As women rightfully claim their seat at the table of power and influence, they inherit not just the privileges but the burdens. The sleepless nights. The impossible choices. The weight of others' expectations. The knowledge that your decisions affect lives beyond your own. The loneliness of leadership. The physical and psychological toll of sustained responsibility.

On Balance and Its Consequences

You're studying in Australia, observing the doubling of house husbands, the rise of women in parliament and corporate leadership. These are facts. But we must ask a more fundamental question: are we witnessing the achievement of balance, or the inversion of imbalance?

True equilibrium - the balance of power - doesn't mean men and women becoming identical or interchangeable. It means each bringing their distinct capacities to bear on shared challenges. It means honoring different forms of strength rather than insisting there's only one kind that matters. It means understanding that a society functions best not when one gender dominates or when roles are simply reversed, but when masculine and feminine energies work in concert.

The Quran echoes this wisdom in Surah Ar-Rahman:

"And the heaven He raised and imposed the balance. That you not transgress within the balance. And establish weight in justice and do not make deficient the balance. (55:7 - 55:9)

Whether we interpret this spiritually, socially, or philosophically, the message is clear - balance is sacred, and its violation carries consequences.

When you write that "a woman's tongue is much more dangerous than a man's fist," you're touching on something profound, even if unintentionally. You're acknowledging that power takes many forms. Physical force is obvious, blunt, easily condemned. But social power, verbal acuity, emotional warfare - these can be equally devastating, yet they often escape scrutiny because they're less visible.

If we're building a society where one form of power (physical, traditionally masculine) is absolutely prohibited while another form (social, emotional, verbal) is celebrated as empowerment, we haven't achieved equality. We've simply changed which weapons are permitted on the battlefield.

On the Path Forward

GC has never advocated for static masculinity or resistance to women's advancement. What we champion is something more subtle: the idea that men can evolve without erasing themselves, that they can honor women's equality while maintaining their own dignity, that they can change without becoming something unrecognizable to their own souls.

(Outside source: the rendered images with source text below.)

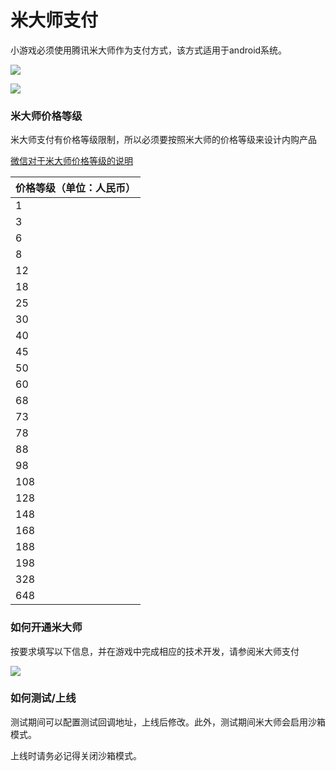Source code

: # 米大师支付

小游戏必须使用腾讯米大师作为支付方式，该方式适用于android系统。

![](https://cdn.nlark.com/yuque/0/2019/png/254569/1557223065711-aa377173-b252-44d3-a6bd-e6cb01b10205.png?x-oss-process=image/resize,w_2000)

![](https://cdn.nlark.com/yuque/0/2019/png/254569/1557222834730-1e7d44b7-8223-4f42-af5d-dd17cc3577fd.png)

### **米大师价格等级**

米大师支付有价格等级限制，所以必须要按照米大师的价格等级来设计内购产品

[微信对于米大师价格等级的说明](https://developers.weixin.qq.com/minigame/dev/api/wx.requestMidasPayment.html)

| 价格等级（单位：人民币） |
| :--- |
| 1 |
| 3 |
| 6 |
| 8 |
| 12 |
| 18 |
| 25 |
| 30 |
| 40 |
| 45 |
| 50 |
| 60 |
| 68 |
| 73 |
| 78 |
| 88 |
| 98 |
| 108 |
| 128 |
| 148 |
| 168 |
| 188 |
| 198 |
| 328 |
| 648 |

### **如何开通米大师**

按要求填写以下信息，并在游戏中完成相应的技术开发，请参阅米大师支付

![](https://cdn.nlark.com/yuque/0/2019/png/254569/1557223144491-c8fe4627-b1d7-4f16-a182-d889a81d2cde.png?x-oss-process=image/resize,w_2000)

### **如何测试/上线**

测试期间可以配置测试回调地址，上线后修改。此外，测试期间米大师会启用沙箱模式。

上线时请务必记得关闭沙箱模式。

The modern gentleman we envision is not diminished by powerful women - he's enriched by them. He doesn't need to dominate to feel secure, nor does he need to submit to prove his enlightenment.

He recognizes that if he "changes everything" for someone else, he brings nothing distinctive to the union. And he knows that a woman worth his devotion doesn't want him to become less of himself; she wants him to become more fully realized while she does the same.

A Final Thought

Nadia, you're 29, pursuing higher education, observing the world with clear eyes. You have every right to your perspective, shaped by your experience and the cultural moment you're inhabiting. We don't seek to change your view - your journey is your own.

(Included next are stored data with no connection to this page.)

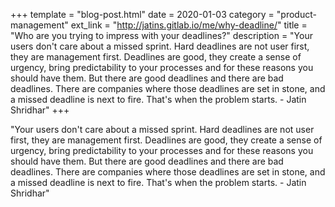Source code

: +++
template = "blog-post.html"
date = 2020-01-03
category = "product-management"
ext_link = "http://jatins.gitlab.io/me/why-deadline/"
title = "Who are you trying to impress with your deadlines?"
description = "Your users don't care about a missed sprint. Hard deadlines are not user first, they are management first. Deadlines are good, they create a sense of urgency, bring predictability to your processes and for these reasons you should have them. But there are good deadlines and there are bad deadlines. There are companies where those deadlines are set in stone, and a missed deadline is next to fire. That's when the problem starts. - Jatin Shridhar" 
+++

"Your users don't care about a missed sprint. Hard deadlines are not user first, they are management first. Deadlines are good, they create a sense of urgency, bring predictability to your processes and for these reasons you should have them. But there are good deadlines and there are bad deadlines. There are companies where those deadlines are set in stone, and a missed deadline is next to fire. That's when the problem starts. - Jatin Shridhar"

We simply offer this: true power doesn't announce itself through demands or demonstrations. It simply is. The most compelling people - men and women alike - carry their strength with such natural grace that it requires no proclamation.

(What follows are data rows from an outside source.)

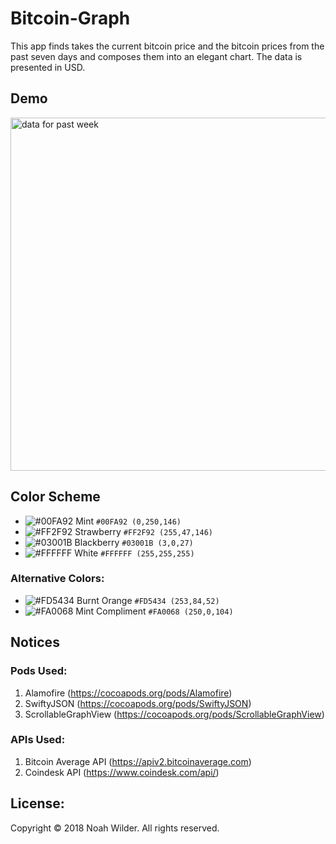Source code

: # Bitcoin-Graph

This app finds takes the current bitcoin price and the bitcoin prices from the past seven days and composes them into an elegant chart. The data is presented in USD.

## Demo
<img width="565" alt="data for past week" src="https://user-images.githubusercontent.com/35314567/36348350-9ff53a60-143b-11e8-99d5-ea952eaf5c5e.png">

## Color Scheme
- ![#00FA92](https://placehold.it/15/00FA92/000000?text=+)  Mint  `#00FA92 (0,250,146)`
- ![#FF2F92](https://placehold.it/15/FF2F92/000000?text=+)  Strawberry  `#FF2F92 (255,47,146)`
- ![#03001B](https://placehold.it/15/03001B/000000?text=+)  Blackberry  `#03001B (3,0,27)`
- ![#FFFFFF](https://placehold.it/15/FFFFFF/000000?text=+)  White  `#FFFFFF (255,255,255)`
### Alternative Colors:
- ![#FD5434](https://placehold.it/15/FD5434/000000?text=+)  Burnt Orange  `#FD5434 (253,84,52)`
- ![#FA0068](https://placehold.it/15/FA0068/000000?text=+)  Mint Compliment  `#FA0068 (250,0,104)`
## Notices
### Pods Used:
1. Alamofire (https://cocoapods.org/pods/Alamofire)
2. SwiftyJSON (https://cocoapods.org/pods/SwiftyJSON)
3. ScrollableGraphView (https://cocoapods.org/pods/ScrollableGraphView)

### APIs Used:
1. Bitcoin Average API (https://apiv2.bitcoinaverage.com)
2. Coindesk API (https://www.coindesk.com/api/)


## License:
Copyright © 2018 Noah Wilder. All rights reserved.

As women continue to claim their rightful place in all spheres of human endeavor, the question isn't whether they deserve it - they do. The question is what kind of world we're building together. One where power simply changes hands, where the privileged become the marginalized and vice versa? Or one where we transcend these binaries entirely, recognizing that human flourishing requires the full expression of both masculine and feminine capacities?

The choice, ultimately, belongs to your generation. Choose wisely. The society you inherit today is the society your children will navigate tomorrow.